Though it does not appear so, the added lines are within the check for
`svn_prop_needs_translation`.
>> + svn_string_t *new_propval;
>> + SVN_ERR(svn_subst_translate_string(&new_propval, propval, "ISO-8859-1", pool));
>> + apr_hash_set(rev_props, propname, APR_HASH_KEY_STRING, propval = new_propval);
>
> Please, please, please, no assignment inside a function call. ^^^^^^^^^
Fixed
>> + (*normalized_count)++;
>> + }
>> }
>> }
>> return SVN_NO_ERROR;
>>
>>
>> Here I hard-coded the encoding, but I think that the encoding to use
>> should be retrieved from the Subversion config file. Now the questions
>> are:
>>
>> 1. What is the best way to pass the `log-encoding` option of the
>> [miscellany] section to the `svnsync_normalize_revprops` function?
>>
>
> What is 'log-encoding' normally used for? Only for recoding the commit
> message supplied by an editor, right? So I'm not sure we should use it
> here, perhaps a new command-line option will be better. (svnsync
> $subcommand --source-encoding=%s)
I like the idea of adding a command line option, so I think that this
is the way to go.
Do other properties need to be re-encoded, potentially? I was only
thinking about `svn:log`, but perhaps other properties might need
re-encoding as well. If not, then I think that the command line option
should be more specific (e.g.: `--source-log-encoding=%s`).
> And either way, the default behaviour should be to translate nothing.
> (If you always translate from latin1, you break syncs for people who,
> correctly, used UTF-8 log messages the entire time.)
I agree.
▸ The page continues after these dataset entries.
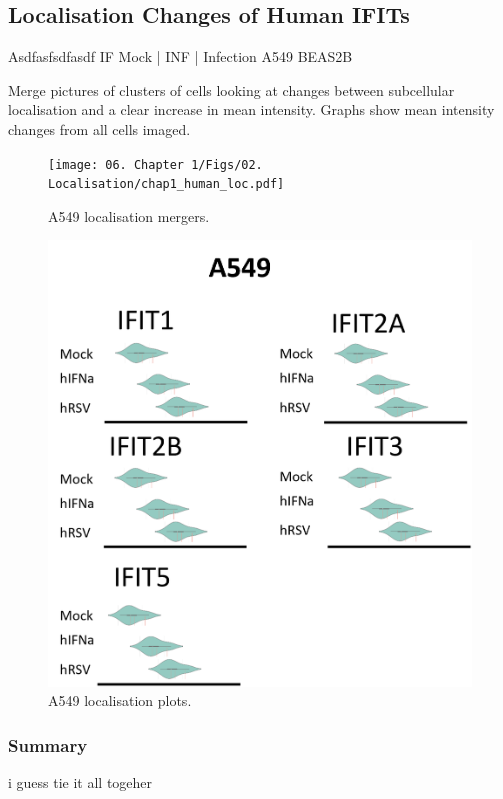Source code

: \subsection{Localisation Changes of Human IFITs} \label{Localisation Changes of Human IFITs}
Asdfasfsdfasdf \newline
IF Mock | INF | Infection \newline
A549 BEAS2B

Merge pictures of clusters of cells looking at changes between subcellular localisation and a clear increase in mean intensity. Graphs show mean intensity changes from all cells imaged.

\begin{figure}
    \centering
    \texttt{[image: 06. Chapter 1/Figs/02. Localisation/chap1\_human\_loc.pdf]}
    \caption[A549 localisation mergers.]{A549 localisation mergers.}
    \label{A549 localisation mergers.}
\end{figure}


\begin{figure}
    \centering
    \includegraphics[width=1\linewidth]{06. Chapter 1/Figs/02. Localisation/02. a549 plots.png}
    \caption[A549 localisation plots.]{A549 localisation plots.}
    \label{A549 localisation plots.}
\end{figure}

\subsubsection*{Summary} \label{Summary-human-localisation}
i guess tie it all togeher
The default behavior should definitely be to not re-encode
the log messages.
>> 2. Should `svnsync` always store the log messages in UTF-8 even though
>> the original repository log message encoding is different?
>>
>
> You have no choice on the matter: the RA API instructs you to supply it
> a UTF-8 log message. (IIRC, even the libsvn_client API expects an
> already-UTF-8 message.)
>
>> 3. Should there be separate configuration options for the log message
>> encoding of the source repository and the log message encoding of the
>> destination repository?
>
> No, see (2).
>
Another question: which line of code raises the "svnsync: Error while
replaying commit" error message? I would like to try to make this more
helpful.
Received on 2010-09-09 17:49:23 CEST